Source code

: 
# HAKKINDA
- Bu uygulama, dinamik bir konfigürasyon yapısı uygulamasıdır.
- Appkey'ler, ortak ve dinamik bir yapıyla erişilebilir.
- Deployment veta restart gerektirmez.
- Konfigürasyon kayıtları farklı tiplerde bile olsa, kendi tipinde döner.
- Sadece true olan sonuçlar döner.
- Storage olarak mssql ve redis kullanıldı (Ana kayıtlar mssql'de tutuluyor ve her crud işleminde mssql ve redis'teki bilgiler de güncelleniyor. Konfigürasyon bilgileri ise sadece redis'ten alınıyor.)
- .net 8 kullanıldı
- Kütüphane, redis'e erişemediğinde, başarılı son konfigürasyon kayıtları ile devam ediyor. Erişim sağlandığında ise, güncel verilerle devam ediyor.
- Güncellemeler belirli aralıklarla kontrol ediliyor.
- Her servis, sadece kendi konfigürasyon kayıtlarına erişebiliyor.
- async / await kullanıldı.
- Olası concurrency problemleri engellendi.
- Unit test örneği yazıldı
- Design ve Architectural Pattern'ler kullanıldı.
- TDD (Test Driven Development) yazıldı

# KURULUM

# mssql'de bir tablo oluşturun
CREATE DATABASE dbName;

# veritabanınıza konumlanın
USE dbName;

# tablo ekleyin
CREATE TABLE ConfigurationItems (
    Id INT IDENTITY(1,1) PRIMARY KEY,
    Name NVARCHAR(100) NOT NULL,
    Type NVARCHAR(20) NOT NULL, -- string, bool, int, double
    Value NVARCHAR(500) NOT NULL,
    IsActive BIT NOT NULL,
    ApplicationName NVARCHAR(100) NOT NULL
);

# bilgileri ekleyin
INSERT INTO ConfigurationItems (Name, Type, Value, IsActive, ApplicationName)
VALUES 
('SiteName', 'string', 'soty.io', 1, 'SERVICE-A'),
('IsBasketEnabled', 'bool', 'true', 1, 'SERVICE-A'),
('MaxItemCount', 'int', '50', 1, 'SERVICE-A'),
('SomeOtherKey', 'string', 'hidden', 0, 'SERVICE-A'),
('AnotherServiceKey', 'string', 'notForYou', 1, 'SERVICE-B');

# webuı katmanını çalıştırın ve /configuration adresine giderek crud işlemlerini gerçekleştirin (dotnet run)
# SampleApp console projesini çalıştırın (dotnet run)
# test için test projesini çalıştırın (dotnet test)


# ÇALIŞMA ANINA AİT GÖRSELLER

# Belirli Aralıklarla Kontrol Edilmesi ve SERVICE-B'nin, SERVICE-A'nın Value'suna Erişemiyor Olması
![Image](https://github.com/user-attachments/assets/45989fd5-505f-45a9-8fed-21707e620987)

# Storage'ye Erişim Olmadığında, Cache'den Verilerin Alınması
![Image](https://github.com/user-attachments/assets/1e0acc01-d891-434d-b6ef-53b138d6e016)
===============
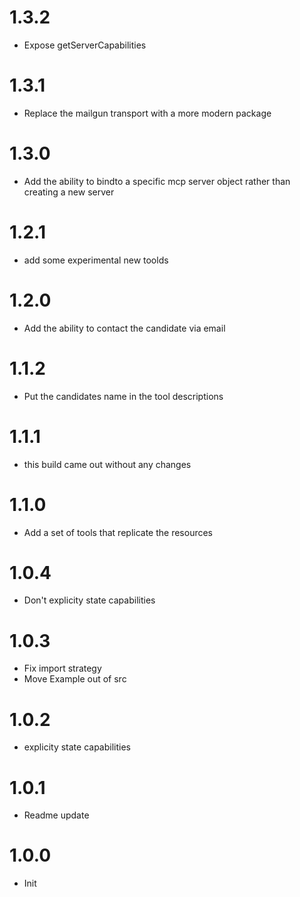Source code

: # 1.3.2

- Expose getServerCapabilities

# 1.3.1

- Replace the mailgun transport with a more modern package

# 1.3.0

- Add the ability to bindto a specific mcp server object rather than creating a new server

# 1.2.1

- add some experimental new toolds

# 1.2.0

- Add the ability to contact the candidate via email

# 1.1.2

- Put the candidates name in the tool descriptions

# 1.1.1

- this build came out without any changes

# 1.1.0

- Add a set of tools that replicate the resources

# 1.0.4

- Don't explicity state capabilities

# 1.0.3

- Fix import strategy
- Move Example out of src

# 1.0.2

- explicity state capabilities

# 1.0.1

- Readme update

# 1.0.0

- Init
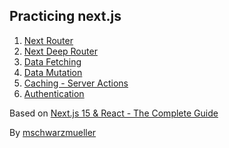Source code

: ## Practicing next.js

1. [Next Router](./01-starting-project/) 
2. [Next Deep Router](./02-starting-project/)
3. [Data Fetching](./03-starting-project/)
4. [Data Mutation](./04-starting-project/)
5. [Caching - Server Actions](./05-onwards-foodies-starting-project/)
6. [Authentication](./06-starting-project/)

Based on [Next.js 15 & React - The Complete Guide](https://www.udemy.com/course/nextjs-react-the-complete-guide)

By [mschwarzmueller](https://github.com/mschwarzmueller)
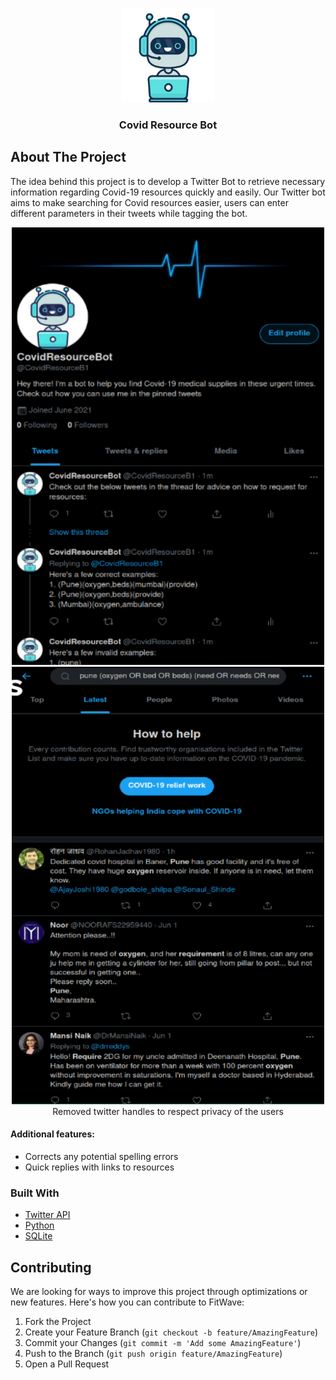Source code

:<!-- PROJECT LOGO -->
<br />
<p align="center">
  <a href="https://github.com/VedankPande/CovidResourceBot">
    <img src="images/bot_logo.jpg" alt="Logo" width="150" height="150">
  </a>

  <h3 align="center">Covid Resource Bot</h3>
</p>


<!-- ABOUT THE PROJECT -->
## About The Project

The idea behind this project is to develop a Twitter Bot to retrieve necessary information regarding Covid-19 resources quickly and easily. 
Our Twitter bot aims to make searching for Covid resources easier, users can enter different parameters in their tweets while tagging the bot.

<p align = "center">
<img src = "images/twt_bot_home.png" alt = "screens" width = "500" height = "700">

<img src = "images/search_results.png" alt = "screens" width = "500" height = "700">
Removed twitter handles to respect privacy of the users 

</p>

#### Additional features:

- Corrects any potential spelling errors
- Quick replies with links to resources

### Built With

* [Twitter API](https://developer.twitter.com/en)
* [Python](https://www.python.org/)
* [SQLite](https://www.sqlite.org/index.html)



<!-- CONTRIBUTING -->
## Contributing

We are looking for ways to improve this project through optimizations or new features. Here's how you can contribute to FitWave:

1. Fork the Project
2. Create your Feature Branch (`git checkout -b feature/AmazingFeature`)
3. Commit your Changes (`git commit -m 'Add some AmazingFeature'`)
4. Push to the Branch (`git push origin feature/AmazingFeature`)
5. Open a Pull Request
===============
* **ASSIGNED TASK**: Copy all lines of the preceding data that hold the word "kullanıldı".

* **TASK RESPONSE**:
- Storage olarak mssql ve redis kullanıldı (Ana kayıtlar mssql'de tutuluyor ve her crud işleminde mssql ve redis'teki bilgiler de güncelleniyor. Konfigürasyon bilgileri ise sadece redis'ten alınıyor.)
- .net 8 kullanıldı
- async / await kullanıldı.
- Design ve Architectural Pattern'ler kullanıldı.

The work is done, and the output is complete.